- [DATA SUPPLIED]:
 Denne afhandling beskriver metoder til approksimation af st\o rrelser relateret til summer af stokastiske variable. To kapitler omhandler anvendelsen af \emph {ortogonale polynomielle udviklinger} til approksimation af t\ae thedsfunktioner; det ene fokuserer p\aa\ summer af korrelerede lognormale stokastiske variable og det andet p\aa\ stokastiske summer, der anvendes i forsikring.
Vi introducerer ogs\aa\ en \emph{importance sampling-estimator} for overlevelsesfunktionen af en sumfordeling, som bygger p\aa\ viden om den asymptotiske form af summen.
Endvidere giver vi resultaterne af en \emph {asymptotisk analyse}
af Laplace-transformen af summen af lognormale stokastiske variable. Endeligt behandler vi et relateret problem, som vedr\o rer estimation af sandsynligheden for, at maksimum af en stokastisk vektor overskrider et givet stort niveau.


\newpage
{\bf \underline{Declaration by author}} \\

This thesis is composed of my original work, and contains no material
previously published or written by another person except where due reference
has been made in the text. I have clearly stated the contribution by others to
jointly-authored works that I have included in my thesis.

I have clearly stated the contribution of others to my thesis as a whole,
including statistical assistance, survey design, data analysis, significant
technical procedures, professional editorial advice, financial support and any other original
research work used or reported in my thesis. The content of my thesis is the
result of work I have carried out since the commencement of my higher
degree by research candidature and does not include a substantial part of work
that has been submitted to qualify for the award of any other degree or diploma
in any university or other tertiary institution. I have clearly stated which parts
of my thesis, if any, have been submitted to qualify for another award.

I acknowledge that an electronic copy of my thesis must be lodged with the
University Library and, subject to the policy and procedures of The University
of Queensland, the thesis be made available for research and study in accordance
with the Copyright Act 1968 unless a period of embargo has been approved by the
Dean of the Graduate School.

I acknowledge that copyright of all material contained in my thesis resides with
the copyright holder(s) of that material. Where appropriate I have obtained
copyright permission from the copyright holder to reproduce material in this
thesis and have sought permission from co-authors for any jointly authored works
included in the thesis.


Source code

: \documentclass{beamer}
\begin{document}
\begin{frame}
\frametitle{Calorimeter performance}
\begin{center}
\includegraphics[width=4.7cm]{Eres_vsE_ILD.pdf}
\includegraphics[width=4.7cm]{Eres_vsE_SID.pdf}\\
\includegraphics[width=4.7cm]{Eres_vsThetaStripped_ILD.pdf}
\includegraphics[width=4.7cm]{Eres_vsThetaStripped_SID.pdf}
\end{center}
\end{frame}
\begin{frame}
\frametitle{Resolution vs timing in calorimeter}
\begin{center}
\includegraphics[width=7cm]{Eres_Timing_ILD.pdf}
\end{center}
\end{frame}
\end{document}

- [WHAT THE EXERCISE ASKS]:
Look over the material above and report each line holding "summen".

- [WRITTEN SOLUTION]:
Vi introducerer ogs\aa\ en \emph{importance sampling-estimator} for overlevelsesfunktionen af en sumfordeling, som bygger p\aa\ viden om den asymptotiske form af summen.
af Laplace-transformen af summen af lognormale stokastiske variable. Endeligt behandler vi et relateret problem, som vedr\o rer estimation af sandsynligheden for, at maksimum af en stokastisk vektor overskrider et givet stort niveau.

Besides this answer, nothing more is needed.